Comfort Call in Salford received an impromptu inspection on April 11-13 on two key areas they were warned they must improve on in December - whether they were safe and well-led.

But extensive failures to monitor medication, leading to many of its customers either going without it, have forced the CQC to place Comfort Call into special measures.

Comfort Call declined to comment, the report said: “The service had failed to protect people against the risks associated with the safe management of medication.”

At the time of the inspection, 511 living in the Salford area used the service, with 307 using the in-home care services.

The care provider had received a full inspection in December last year, since then the provider had contacted the CQC to inform them of actions they had taken to meet regulation.

However, the impromptu inspection found three Health and Social Care Act breaches, relating to management of medication, staffing and good governance.

Inspectors were told by one customer that they went without eating for 19 hours from 16.15pm till 11.50am the next day, because their medication must be eaten with food and the service failed to turn up to pass on the medication for the ‘teatime’ call.

In another missed call, a patient rang Comfort Call and said: “all they had to say in a very nonchalant and dismissive way was sorry 'we messed up.’”

The report said: “We found that records could still not be relied on to demonstrate that people had been given their medicines.

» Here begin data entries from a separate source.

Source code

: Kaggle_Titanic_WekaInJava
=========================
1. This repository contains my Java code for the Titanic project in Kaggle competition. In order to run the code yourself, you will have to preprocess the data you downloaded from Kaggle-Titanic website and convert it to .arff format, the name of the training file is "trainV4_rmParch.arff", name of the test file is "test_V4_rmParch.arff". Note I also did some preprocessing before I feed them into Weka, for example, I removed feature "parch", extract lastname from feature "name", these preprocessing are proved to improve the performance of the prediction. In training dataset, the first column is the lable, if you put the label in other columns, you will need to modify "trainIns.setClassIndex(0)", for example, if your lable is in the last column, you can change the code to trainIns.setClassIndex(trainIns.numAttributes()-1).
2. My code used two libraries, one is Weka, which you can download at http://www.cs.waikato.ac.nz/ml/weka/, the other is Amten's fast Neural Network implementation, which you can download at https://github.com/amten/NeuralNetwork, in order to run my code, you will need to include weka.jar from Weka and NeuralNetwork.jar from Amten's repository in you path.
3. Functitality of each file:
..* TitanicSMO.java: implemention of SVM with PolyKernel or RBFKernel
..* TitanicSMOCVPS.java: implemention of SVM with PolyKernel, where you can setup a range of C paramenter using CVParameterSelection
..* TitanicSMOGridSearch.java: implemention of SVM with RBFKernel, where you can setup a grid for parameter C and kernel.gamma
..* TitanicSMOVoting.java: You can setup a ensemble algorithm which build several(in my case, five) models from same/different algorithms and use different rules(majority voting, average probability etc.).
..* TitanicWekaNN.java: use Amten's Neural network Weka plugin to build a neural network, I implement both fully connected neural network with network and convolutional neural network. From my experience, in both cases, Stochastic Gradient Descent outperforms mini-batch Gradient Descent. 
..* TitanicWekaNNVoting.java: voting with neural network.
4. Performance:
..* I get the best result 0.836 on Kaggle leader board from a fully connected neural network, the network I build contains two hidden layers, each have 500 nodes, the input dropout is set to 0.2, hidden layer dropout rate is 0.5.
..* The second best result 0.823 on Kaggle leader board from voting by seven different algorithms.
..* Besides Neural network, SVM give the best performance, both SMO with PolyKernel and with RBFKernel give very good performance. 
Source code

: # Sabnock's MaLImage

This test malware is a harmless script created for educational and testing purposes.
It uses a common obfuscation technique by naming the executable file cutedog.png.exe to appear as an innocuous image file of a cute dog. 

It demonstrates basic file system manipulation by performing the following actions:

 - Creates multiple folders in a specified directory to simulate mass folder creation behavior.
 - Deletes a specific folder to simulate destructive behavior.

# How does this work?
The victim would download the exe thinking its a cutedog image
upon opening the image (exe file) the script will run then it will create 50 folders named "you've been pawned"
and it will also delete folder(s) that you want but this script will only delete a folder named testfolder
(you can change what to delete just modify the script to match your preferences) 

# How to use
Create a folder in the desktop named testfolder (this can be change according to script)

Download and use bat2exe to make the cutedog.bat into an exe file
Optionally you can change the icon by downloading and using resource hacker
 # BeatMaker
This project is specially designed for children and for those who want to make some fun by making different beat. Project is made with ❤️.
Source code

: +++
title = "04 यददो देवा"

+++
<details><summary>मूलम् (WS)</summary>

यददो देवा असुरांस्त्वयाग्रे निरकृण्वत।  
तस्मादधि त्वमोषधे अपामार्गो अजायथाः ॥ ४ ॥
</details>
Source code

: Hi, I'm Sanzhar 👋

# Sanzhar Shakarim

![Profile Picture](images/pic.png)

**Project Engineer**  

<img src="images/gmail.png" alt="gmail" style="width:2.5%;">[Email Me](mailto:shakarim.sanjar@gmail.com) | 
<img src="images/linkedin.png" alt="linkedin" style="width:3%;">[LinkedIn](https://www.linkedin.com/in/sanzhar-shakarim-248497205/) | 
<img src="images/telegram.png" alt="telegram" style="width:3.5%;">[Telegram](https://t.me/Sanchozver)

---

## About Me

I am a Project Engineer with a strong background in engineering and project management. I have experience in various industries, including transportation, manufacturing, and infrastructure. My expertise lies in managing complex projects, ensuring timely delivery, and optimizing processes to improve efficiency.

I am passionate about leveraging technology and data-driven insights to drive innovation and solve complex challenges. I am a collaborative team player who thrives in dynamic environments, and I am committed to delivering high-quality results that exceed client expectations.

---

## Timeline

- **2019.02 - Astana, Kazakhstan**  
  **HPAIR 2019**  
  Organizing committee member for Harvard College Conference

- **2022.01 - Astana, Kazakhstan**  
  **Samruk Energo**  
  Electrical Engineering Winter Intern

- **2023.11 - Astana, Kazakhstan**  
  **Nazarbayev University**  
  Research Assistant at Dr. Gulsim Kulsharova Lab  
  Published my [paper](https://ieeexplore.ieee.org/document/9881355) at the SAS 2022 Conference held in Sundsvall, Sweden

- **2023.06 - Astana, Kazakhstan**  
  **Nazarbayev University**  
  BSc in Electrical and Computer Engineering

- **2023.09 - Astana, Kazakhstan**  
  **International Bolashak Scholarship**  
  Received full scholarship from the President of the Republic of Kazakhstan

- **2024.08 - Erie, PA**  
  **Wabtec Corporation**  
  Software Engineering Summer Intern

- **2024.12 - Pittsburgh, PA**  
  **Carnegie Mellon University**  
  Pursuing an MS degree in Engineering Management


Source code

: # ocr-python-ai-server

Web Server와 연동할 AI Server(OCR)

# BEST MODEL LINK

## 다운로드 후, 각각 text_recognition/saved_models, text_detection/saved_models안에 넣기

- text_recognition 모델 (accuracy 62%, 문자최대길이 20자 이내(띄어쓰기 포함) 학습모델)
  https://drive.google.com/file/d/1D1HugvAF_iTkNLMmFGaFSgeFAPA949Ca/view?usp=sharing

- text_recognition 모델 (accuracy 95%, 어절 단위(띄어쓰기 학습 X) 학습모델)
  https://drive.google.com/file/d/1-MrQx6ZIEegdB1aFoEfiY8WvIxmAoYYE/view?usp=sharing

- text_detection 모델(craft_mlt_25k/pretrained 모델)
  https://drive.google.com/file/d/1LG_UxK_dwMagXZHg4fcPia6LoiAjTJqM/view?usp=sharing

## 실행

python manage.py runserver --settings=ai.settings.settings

Four people that the CQC inspected in their homes were prescribed Warfarin, which requires special monitoring because it places them at a risk of a stroke or bleeding.

Two of these people were not given the drug at the correct time, two had been given the wrong dosage.

“We saw examples of where staff had been allocated three and two calls at the same time, which meant calls were being scheduled in the knowledge they would be late,” the report said.

Prior to this investigation we received a number of significant concerns as a result of safeguarding referrals made to the local authority and complaints made by people who used the service and their relatives regarding the service they received.

This related to a high volume of missed and late calls, which impacted on the services ability to administer medication safely.

Inspectors found people prescribed medication that must be given at specific times, but there was no information which medicines should be administered at specific times. We saw people were not given these medicines at the correct times.

If the service does not improve its standards then the CQC will move to close the service after a series of further inspections in six month intervals.